__Your instructions__: Take the data below and copy exactly the lines starting at the one with "non-blocking blinking techniques." and finishing at the one with "jakorten - johan.korten@han.nl", both included.

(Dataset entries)
+++

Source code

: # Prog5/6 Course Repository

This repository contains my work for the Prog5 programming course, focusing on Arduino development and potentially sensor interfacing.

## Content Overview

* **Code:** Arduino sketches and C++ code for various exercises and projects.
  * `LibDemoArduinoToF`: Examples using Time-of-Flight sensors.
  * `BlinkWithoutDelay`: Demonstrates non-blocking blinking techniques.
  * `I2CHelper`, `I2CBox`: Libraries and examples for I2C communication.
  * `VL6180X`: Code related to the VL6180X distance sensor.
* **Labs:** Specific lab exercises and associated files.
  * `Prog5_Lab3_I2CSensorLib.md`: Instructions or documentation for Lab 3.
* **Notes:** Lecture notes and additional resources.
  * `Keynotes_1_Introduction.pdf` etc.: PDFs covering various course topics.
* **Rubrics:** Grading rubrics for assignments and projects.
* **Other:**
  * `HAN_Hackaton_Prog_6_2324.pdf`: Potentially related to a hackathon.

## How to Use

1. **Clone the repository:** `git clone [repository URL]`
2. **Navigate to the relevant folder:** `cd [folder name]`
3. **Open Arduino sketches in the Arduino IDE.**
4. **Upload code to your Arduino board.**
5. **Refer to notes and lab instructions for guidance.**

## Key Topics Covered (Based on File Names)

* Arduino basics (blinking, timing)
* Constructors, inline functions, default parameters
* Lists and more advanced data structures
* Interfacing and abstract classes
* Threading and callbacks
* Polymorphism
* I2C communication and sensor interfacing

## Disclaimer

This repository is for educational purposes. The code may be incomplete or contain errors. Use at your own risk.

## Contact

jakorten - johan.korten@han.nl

+++

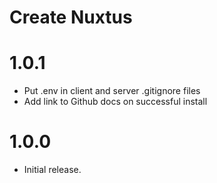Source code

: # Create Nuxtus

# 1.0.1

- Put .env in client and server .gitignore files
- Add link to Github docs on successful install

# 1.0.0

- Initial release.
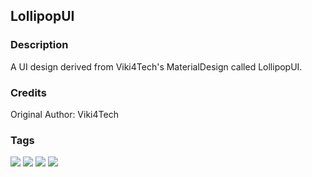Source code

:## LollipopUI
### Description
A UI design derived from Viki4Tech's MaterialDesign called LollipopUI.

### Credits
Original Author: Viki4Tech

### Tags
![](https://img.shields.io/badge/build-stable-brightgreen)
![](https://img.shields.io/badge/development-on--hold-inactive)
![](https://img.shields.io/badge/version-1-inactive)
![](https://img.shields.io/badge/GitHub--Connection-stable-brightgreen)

+++

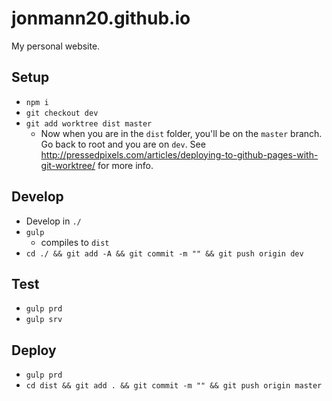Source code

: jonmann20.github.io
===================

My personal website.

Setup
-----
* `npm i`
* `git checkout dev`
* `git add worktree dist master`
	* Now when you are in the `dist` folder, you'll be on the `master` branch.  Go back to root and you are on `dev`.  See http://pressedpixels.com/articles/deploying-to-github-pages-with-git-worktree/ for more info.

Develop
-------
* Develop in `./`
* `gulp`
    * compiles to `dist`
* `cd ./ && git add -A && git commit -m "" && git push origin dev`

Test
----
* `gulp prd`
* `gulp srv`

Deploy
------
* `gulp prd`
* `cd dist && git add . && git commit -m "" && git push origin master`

+++

__Finished task__:
  * `BlinkWithoutDelay`: Demonstrates non-blocking blinking techniques.
  * `I2CHelper`, `I2CBox`: Libraries and examples for I2C communication.
  * `VL6180X`: Code related to the VL6180X distance sensor.
* **Labs:** Specific lab exercises and associated files.
  * `Prog5_Lab3_I2CSensorLib.md`: Instructions or documentation for Lab 3.
* **Notes:** Lecture notes and additional resources.
  * `Keynotes_1_Introduction.pdf` etc.: PDFs covering various course topics.
* **Rubrics:** Grading rubrics for assignments and projects.
* **Other:**
  * `HAN_Hackaton_Prog_6_2324.pdf`: Potentially related to a hackathon.

## How to Use

1. **Clone the repository:** `git clone [repository URL]`
2. **Navigate to the relevant folder:** `cd [folder name]`
3. **Open Arduino sketches in the Arduino IDE.**
4. **Upload code to your Arduino board.**
5. **Refer to notes and lab instructions for guidance.**

## Key Topics Covered (Based on File Names)

* Arduino basics (blinking, timing)
* Constructors, inline functions, default parameters
* Lists and more advanced data structures
* Interfacing and abstract classes
* Threading and callbacks
* Polymorphism
* I2C communication and sensor interfacing

## Disclaimer

This repository is for educational purposes. The code may be incomplete or contain errors. Use at your own risk.

## Contact

jakorten - johan.korten@han.nl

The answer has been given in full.